After touring and drawing out the Reflektor era seemingly forever, things have been a little quieter on the Arcade Fire front recently as they work on new music. While they’re indie establishment, this was one thing that made Panorama’s lineup exciting, the chance to see a band like Arcade Fire in a year when otherwise you wouldn’t have a chance. And any chance to see Arcade Fire play to thousands of people is something worth taking. They are one of the few indie bands who have ascended to this level who actually have a universal sweep to them, whose music is often perfectly calibrated for gigantic sing-alongs. They structured the set in a weird way, almost exclusively playing songs in groupings by album — kicking off with several tracks from The Suburbs (including “Sprawl II” much earlier in the set than usual), then Reflektor, then Neon Bible, before leading up to a finale that was mostly Funeral heavy-hitters all in a row. There isn’t much else going in contemporary rock music these days that compares to a crowd, even at an undersold festival, screaming along to “Rebellion (Lies)” and “Wake Up.”

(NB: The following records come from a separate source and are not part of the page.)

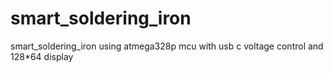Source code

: # smart_soldering_iron
smart_soldering_iron using atmega328p mcu with usb c voltage control and 128*64 display
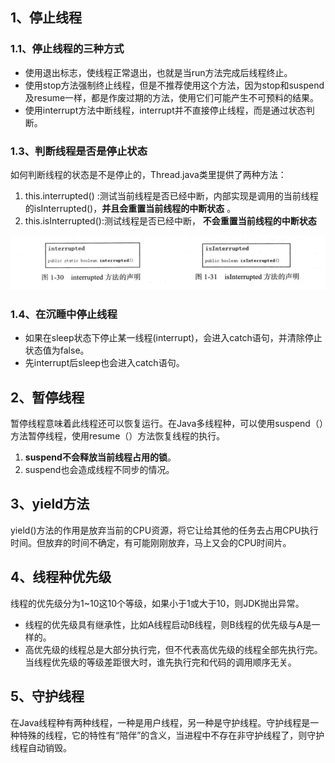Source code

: ## 1、停止线程

### 1.1、停止线程的三种方式

- 使用退出标志，使线程正常退出，也就是当run方法完成后线程终止。
-  使用stop方法强制终止线程，但是不推荐使用这个方法，因为stop和suspend及resume一样，都是作废过期的方法，使用它们可能产生不可预料的结果。
- 使用interrupt方法中断线程，interrupt并不直接停止线程，而是通过状态判断。

### 1.3、判断线程是否是停止状态

如何判断线程的状态是不是停止的，Thread.java类里提供了两种方法：

1. this.interrupted() :测试当前线程是否已经中断，内部实现是调用的当前线程的isInterrupted()，**并且会重置当前线程的中断状态** 。
2. this.isInterrupted():测试线程是否已经中断， **不会重置当前线程的中断状态** 

![](../../img/多线程/7.1.png)


### 1.4、在沉睡中停止线程

- 如果在sleep状态下停止某一线程(interrupt)，会进入catch语句，并清除停止状态值为false。
- 先interrupt后sleep也会进入catch语句。

## 2、暂停线程

​    暂停线程意味着此线程还可以恢复运行。在Java多线程种，可以使用suspend（）方法暂停线程，使用resume（）方法恢复线程的执行。

1. **suspend不会释放当前线程占用的锁**。
2. suspend也会造成线程不同步的情况。

## 3、yield方法

   yield()方法的作用是放弃当前的CPU资源，将它让给其他的任务去占用CPU执行时间。但放弃的时间不确定，有可能刚刚放弃，马上又会的CPU时间片。

## 4、线程种优先级

线程的优先级分为1~10这10个等级，如果小于1或大于10，则JDK抛出异常。

- 线程的优先级具有继承性，比如A线程启动B线程，则B线程的优先级与A是一样的。
- 高优先级的线程总是大部分执行完，但不代表高优先级的线程全部先执行完。当线程优先级的等级差距很大时，谁先执行完和代码的调用顺序无关。

## 5、守护线程

​    在Java线程种有两种线程，一种是用户线程，另一种是守护线程。守护线程是一种特殊的线程，它的特性有“陪伴”的含义，当进程中不存在非守护线程了，则守护线程自动销毁。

During the set, there were a few nods to David Bowie, one of the group’s primary influences and heroes. Win Butler talked about how New York belonged to Bowie, and how he misses him every day. Then they played “Wake Up” assisted by members of the Preservation Hall Jazz Band. That seemed to be where the show ended, but then they jumped into the crowd with the Pres Hall guys and held a parade cutting through what remained of the festivalgoers, playing “Rebel Rebel,” “Suffragette City,” and “Heroes.” I’ve never seen anyone try to pull a stunt like that after closing a night of a festival, and in a more crowded or shambolic fest, it probably would’ve been a complete mess. But for the first day of Panorama, it was a small tribute after a massive set, fitting for a smaller festival happening with Manhattan off to the side.